§ Record set

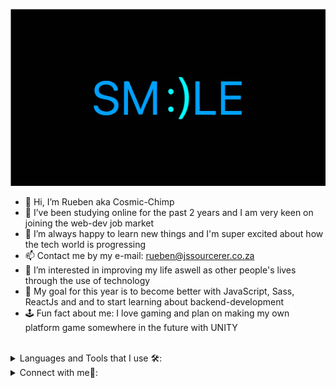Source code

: <img src="./smilebannerSVG.svg"></img>

- 👋 Hi, I’m Rueben aka Cosmic-Chimp
- 📘  I’ve been studying online for the past 2 years and I am very keen on joining the web-dev job market
- 🧠 I’m always happy to learn new things and I'm super excited about how the tech world is progressing
- 📫 Contact me by my e-mail: rueben@jssourcerer.co.za
- 👀 I’m interested in improving my life aswell as other people's lives through the use of technology
- 🥅 My goal for this year is to become better with JavaScript, Sass, ReactJs and and to start learning about backend-development
- 🕹️  Fun fact about me: I love gaming and plan on making my own platform game somewhere in the future with UNITY

<br/>

<details>
  <summary> Languages and Tools that I use 🛠:</summary> 
  <br/>
  <code><img height="30" width="40" border-radius="50%" src="https://upload.wikimedia.org/wikipedia/commons/6/61/HTML5_logo_and_wordmark.svg"></code>
  <code><img height="30" width="40" src="https://upload.wikimedia.org/wikipedia/commons/d/d5/CSS3_logo_and_wordmark.svg"></code>
  <code><img height="30" width="40" src="https://upload.wikimedia.org/wikipedia/commons/9/96/Sass_Logo_Color.svg"></code>
  <code><img height="30" width="40" src="https://cubettech.com/wp-content/uploads/2018/09/1280px-React-icon.svg_.png"></code>
  <code><img height="30" width="40" src="https://upload.wikimedia.org/wikipedia/commons/9/99/Unofficial_JavaScript_logo_2.svg"></code>
  <code><img height="30" width="40" src="https://upload.wikimedia.org/wikipedia/commons/d/d9/Node.js_logo.svg"></code>
  <code><img height="30" width="40" src="https://upload.wikimedia.org/wikipedia/commons/e/e0/Git-logo.svg"></code>
  <code><img height="30" width="40" src="https://upload.wikimedia.org/wikipedia/commons/a/ae/Github-desktop-logo-symbol.svg"></code>
  <code><img height="30" width="40" src="https://upload.wikimedia.org/wikipedia/commons/b/b2/Bootstrap_logo.svg"></code>
  <code><img height="30" width="40" src="https://upload.wikimedia.org/wikipedia/commons/9/9a/Visual_Studio_Code_1.35_icon.svg"></code>

</details>

  <details>
<summary> Connect with me🤝: </summary>

<br/>

<a href="https://github.com/Cosmic-Chimp">
  <img align="left" alt="My Github" width="22px" src="https://upload.wikimedia.org/wikipedia/commons/a/ae/Github-desktop-logo-symbol.svg" />
</a>

<!-- <a href="https://www.instagram.com/at_patat7/">
  <img align="left" alt="My Instagram" width="22px" src="https://upload.wikimedia.org/wikipedia/commons/e/e7/Instagram_logo_2016.svg" />
</a> -->

<a href="https://www.linkedin.com/in/rueben-schoeman-1276861a0/">
  <img align="left" alt="My LinkedIn" width="22px" src="https://upload.wikimedia.org/wikipedia/commons/e/e9/Linkedin_icon.svg" />
</a>

<br/>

§ Problem to solve
Could you copy all of the entries above exactly, without the pictures?

§ Answer
Source code

: <img src="./smilebannerSVG.svg"></img>

- 👋 Hi, I’m Rueben aka Cosmic-Chimp
- 📘  I’ve been studying online for the past 2 years and I am very keen on joining the web-dev job market
- 🧠 I’m always happy to learn new things and I'm super excited about how the tech world is progressing
- 📫 Contact me by my e-mail: rueben@jssourcerer.co.za
- 👀 I’m interested in improving my life aswell as other people's lives through the use of technology
- 🥅 My goal for this year is to become better with JavaScript, Sass, ReactJs and and to start learning about backend-development
- 🕹️  Fun fact about me: I love gaming and plan on making my own platform game somewhere in the future with UNITY

<br/>

<details>
  <summary> Languages and Tools that I use 🛠:</summary> 
  <br/>
  <code><img height="30" width="40" border-radius="50%" src="https://upload.wikimedia.org/wikipedia/commons/6/61/HTML5_logo_and_wordmark.svg"></code>
  <code><img height="30" width="40" src="https://upload.wikimedia.org/wikipedia/commons/d/d5/CSS3_logo_and_wordmark.svg"></code>
  <code><img height="30" width="40" src="https://upload.wikimedia.org/wikipedia/commons/9/96/Sass_Logo_Color.svg"></code>
  <code><img height="30" width="40" src="https://cubettech.com/wp-content/uploads/2018/09/1280px-React-icon.svg_.png"></code>
  <code><img height="30" width="40" src="https://upload.wikimedia.org/wikipedia/commons/9/99/Unofficial_JavaScript_logo_2.svg"></code>
  <code><img height="30" width="40" src="https://upload.wikimedia.org/wikipedia/commons/d/d9/Node.js_logo.svg"></code>
  <code><img height="30" width="40" src="https://upload.wikimedia.org/wikipedia/commons/e/e0/Git-logo.svg"></code>
  <code><img height="30" width="40" src="https://upload.wikimedia.org/wikipedia/commons/a/ae/Github-desktop-logo-symbol.svg"></code>
  <code><img height="30" width="40" src="https://upload.wikimedia.org/wikipedia/commons/b/b2/Bootstrap_logo.svg"></code>
  <code><img height="30" width="40" src="https://upload.wikimedia.org/wikipedia/commons/9/9a/Visual_Studio_Code_1.35_icon.svg"></code>

</details>

  <details>
<summary> Connect with me🤝: </summary>

<br/>

<a href="https://github.com/Cosmic-Chimp">
  <img align="left" alt="My Github" width="22px" src="https://upload.wikimedia.org/wikipedia/commons/a/ae/Github-desktop-logo-symbol.svg" />
</a>

<!-- <a href="https://www.instagram.com/at_patat7/">
  <img align="left" alt="My Instagram" width="22px" src="https://upload.wikimedia.org/wikipedia/commons/e/e7/Instagram_logo_2016.svg" />
</a> -->

<a href="https://www.linkedin.com/in/rueben-schoeman-1276861a0/">
  <img align="left" alt="My LinkedIn" width="22px" src="https://upload.wikimedia.org/wikipedia/commons/e/e9/Linkedin_icon.svg" />
</a>

<br/>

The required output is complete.